OCIP Exclusion Applies To Additional Insured – Even If Named Insured Not Enrolled In Wrap-Up Policy
For those who come across wrap-up issues in CD claims, check out Liberty Mutual Fire Ins. Co. v. Southern Owners Ins. Co., 18-81018 (S.D. Fla. Jan. 24, 2020).  The court concluded that an OCIP exclusion, in a CGL policy, applied to an additional insured, even though the named insured was not enrolled in the wrap-up policy: The court stated: “P&A Roofing undoubtedly qualified as an additional insured under the Southern-Owners’ policy. However, the policy had an exclusion. And following the same logic as the TNT court, this Court finds that the Southern-Owners’ OCIP Exclusion extends beyond its named insured (S&S Roofing) to its additional insured (P&A Roofing). Based on P&A Roofing’s undisputed enrollment in the Liberty Mutual Wrap-Up insurance program, the OCIP Exclusion in the Southern-Owners’ policy acts as a bar to coverage for P&A Roofing in the underlying state court action.”  The court clarified: “The exclusion contains no requirement for S&S Roofing to be enrolled or insured under any such wrap-up insurance program and such requirement will not be read into the exclusion.” 
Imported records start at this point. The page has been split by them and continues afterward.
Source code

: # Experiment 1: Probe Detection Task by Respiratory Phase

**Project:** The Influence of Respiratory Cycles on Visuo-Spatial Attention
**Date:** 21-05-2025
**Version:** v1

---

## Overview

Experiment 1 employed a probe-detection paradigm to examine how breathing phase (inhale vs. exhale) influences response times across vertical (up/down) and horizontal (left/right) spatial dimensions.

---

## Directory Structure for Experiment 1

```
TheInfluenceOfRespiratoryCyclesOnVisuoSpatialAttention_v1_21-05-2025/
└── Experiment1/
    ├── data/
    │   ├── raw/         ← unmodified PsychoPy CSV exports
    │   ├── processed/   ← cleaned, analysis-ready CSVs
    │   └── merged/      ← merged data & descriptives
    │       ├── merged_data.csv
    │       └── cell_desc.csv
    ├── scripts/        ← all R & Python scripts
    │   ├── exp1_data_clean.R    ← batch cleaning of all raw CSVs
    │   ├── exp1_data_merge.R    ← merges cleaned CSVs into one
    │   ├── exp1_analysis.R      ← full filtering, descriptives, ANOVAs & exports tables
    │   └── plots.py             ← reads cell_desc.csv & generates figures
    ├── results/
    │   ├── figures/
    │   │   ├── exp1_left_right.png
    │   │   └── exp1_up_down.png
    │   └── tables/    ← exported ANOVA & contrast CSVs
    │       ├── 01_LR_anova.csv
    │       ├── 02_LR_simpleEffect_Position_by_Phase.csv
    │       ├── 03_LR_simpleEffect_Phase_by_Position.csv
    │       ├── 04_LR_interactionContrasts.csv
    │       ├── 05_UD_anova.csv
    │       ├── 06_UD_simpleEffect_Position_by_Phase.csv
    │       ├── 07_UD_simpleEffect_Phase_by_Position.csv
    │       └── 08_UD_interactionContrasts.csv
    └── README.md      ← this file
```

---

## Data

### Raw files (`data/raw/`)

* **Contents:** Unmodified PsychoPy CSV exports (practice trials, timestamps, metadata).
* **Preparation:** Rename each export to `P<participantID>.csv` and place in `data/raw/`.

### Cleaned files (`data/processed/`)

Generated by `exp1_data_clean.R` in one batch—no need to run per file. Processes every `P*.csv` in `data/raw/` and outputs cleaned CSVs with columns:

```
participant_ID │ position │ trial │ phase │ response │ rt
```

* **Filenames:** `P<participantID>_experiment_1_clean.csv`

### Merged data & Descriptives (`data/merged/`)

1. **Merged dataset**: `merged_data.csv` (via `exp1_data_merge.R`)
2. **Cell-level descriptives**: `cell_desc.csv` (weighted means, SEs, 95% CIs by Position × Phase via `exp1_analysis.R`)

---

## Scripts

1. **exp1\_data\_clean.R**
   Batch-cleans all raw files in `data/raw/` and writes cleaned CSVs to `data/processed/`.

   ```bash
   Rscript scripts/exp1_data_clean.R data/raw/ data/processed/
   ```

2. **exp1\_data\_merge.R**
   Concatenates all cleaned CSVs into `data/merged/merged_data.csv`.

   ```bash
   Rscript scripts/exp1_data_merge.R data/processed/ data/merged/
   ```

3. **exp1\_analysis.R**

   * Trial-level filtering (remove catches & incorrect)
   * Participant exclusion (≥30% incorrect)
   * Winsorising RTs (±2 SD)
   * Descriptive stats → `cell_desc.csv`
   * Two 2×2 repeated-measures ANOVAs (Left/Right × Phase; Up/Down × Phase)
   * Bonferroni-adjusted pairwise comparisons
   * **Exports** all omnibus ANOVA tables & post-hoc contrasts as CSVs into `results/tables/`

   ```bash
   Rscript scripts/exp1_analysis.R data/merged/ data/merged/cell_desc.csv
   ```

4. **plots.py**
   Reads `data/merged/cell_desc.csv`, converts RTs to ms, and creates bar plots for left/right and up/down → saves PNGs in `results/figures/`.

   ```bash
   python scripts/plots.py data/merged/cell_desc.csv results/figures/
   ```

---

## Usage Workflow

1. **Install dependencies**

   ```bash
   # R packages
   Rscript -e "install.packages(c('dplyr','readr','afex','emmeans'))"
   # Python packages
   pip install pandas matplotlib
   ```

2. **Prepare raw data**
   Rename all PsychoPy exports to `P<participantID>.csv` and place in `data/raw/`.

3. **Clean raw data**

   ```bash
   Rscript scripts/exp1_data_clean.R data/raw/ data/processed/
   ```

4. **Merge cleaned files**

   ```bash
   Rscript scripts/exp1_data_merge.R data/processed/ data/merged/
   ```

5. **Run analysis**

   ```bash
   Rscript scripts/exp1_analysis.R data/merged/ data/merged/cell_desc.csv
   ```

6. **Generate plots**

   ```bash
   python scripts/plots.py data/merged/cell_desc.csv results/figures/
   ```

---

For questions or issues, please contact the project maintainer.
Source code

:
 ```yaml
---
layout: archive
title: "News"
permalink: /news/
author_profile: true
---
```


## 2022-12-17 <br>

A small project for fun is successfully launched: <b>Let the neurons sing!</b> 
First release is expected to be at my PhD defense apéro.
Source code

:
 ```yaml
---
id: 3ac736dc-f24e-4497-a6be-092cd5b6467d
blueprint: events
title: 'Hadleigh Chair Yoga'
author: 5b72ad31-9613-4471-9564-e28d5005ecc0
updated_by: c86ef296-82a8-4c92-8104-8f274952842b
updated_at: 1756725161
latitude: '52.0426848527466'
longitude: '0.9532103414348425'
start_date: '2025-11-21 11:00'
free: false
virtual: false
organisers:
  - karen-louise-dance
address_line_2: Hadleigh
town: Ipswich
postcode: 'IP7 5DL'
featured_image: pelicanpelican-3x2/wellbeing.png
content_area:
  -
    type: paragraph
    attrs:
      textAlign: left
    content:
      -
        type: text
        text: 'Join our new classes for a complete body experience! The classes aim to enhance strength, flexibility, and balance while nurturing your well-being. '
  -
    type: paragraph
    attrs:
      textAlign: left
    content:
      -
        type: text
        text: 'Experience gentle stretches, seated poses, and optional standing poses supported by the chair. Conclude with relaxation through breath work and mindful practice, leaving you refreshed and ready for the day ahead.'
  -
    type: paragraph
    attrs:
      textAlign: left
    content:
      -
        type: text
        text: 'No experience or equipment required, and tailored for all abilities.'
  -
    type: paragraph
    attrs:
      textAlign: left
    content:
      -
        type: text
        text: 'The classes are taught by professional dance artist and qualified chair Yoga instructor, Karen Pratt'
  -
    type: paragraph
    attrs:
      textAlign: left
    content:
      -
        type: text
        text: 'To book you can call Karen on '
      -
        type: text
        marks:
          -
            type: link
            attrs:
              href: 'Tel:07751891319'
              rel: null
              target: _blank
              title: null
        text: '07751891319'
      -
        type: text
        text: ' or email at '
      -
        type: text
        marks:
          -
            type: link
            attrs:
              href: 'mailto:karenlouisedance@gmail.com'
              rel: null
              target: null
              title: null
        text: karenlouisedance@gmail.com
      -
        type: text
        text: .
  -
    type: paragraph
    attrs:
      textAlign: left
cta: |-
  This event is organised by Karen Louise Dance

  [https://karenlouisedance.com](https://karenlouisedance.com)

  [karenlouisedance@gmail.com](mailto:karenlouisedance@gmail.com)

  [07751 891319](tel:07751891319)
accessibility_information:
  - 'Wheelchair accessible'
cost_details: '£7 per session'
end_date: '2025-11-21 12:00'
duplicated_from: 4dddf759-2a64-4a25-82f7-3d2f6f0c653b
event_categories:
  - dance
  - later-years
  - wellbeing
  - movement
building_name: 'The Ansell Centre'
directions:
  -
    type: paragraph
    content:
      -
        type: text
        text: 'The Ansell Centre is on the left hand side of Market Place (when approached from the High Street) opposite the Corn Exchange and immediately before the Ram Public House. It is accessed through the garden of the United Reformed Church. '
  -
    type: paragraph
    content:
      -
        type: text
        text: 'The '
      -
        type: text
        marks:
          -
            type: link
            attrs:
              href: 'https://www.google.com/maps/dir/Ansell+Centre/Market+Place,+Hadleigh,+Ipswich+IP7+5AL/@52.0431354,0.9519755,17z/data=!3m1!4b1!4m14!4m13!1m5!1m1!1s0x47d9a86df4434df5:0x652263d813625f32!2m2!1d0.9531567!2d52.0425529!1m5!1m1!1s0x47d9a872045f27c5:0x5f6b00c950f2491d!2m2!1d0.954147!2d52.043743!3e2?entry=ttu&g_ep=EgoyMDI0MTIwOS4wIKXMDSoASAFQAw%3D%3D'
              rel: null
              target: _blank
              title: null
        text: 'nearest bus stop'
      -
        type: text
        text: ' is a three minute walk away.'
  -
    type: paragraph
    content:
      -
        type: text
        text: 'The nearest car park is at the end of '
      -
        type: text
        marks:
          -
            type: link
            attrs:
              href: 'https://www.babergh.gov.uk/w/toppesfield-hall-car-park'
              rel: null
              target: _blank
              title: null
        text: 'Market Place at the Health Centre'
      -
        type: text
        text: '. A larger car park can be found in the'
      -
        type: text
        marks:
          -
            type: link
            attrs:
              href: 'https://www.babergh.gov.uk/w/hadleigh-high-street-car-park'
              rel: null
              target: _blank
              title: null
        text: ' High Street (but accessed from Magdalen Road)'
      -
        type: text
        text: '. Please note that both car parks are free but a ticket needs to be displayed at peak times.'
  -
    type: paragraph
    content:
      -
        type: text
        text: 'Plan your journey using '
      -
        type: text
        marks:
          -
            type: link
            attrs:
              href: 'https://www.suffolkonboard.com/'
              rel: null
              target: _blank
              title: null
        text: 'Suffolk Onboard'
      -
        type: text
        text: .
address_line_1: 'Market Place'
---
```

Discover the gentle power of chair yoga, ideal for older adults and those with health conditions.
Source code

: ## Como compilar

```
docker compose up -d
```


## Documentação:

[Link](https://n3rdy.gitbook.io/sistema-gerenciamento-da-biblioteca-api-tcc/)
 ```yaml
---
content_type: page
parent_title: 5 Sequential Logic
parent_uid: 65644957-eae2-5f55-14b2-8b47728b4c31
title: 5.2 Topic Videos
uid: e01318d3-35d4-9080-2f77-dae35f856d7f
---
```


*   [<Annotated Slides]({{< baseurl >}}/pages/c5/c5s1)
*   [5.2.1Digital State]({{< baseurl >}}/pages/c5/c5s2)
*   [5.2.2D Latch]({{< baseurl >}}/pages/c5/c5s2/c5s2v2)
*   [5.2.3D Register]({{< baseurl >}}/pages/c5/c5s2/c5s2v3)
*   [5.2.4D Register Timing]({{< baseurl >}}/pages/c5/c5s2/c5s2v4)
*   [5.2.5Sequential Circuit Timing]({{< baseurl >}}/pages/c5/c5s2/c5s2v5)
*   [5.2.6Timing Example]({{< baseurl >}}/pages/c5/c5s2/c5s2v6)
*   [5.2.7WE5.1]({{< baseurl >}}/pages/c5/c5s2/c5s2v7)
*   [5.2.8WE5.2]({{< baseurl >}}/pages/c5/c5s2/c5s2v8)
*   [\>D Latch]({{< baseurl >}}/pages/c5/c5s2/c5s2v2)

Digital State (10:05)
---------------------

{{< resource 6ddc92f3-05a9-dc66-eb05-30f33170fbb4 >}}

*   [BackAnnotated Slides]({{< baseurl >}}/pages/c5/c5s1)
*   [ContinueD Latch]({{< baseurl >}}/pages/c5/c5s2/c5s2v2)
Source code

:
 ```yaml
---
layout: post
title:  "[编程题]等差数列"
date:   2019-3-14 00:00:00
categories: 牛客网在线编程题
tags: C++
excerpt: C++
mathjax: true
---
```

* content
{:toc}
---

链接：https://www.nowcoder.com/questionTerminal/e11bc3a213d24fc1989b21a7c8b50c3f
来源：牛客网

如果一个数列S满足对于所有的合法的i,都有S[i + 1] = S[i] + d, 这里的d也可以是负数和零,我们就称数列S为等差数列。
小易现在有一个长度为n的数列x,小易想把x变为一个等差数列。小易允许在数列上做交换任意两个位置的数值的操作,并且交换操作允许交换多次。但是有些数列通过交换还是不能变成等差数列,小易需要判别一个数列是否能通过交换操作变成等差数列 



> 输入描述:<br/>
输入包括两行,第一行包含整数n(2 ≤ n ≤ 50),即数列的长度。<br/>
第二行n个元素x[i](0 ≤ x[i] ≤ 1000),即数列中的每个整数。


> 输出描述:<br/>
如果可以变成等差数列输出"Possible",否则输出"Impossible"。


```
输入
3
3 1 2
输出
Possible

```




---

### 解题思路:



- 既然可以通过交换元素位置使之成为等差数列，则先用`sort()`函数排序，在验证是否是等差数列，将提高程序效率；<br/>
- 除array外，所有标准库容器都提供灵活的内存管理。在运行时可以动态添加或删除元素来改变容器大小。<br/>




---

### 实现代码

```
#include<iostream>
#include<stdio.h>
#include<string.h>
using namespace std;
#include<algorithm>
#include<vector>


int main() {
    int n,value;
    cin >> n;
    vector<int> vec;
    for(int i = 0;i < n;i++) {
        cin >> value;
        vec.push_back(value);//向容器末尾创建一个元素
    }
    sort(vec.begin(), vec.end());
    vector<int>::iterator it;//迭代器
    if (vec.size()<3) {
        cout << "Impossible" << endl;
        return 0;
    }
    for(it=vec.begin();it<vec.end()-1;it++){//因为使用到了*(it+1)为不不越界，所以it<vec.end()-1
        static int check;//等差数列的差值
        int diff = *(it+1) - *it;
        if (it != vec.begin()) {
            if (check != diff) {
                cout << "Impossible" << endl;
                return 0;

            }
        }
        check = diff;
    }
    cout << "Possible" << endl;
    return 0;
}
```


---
How Strict Can “Four Corners” Be?  Really Strict.
In MMG Insurance v. Giuro, Inc., No. 19-0754 (M.D. Pa. Jan. 6, 2020), the court concluded that an insurer could not rely upon a fact outside the complaint to defeat its duty to defend.  The decision was under Pennsylvania law.  And Pennsylvania is a strict “four corners” state.  So why the hubbub?  Because the fact that would defeat the duty to defend was one that the insured admitted to.  But it was still not permissible to 86 the insurer’s duty to defend: “From a practical perspective we are of course sympathetic to MMG’s [the insurer’s] arguments. In the instant case, a state-court victim-claimant raised allegations that plainly trigger MMG’s duty to defend Guiro under Pennsylvania’s clearly articulated and strictly enforced four-corners rule. Before this Court, however, Guiro has admitted facts which, if true, would seemingly bring the claims outside the scope of the policy and would remove MMG’s duty to indemnify Guiro. As a consequence, this may also relieve MMG’s duty to defend Guiro under its policy terms. Thus, we are tasked with either enforcing Pennsylvania’s four-corners rule as we understand it or carving out an exception which would, in effect, gut the rule entirely. Absent further guidance, we refuse to do the latter. Such an exception, while perhaps logical and more equitable as applied to the case at bar, would also fly in the fact of the aforecited precedent. It is thus not for this Court to make that leap.”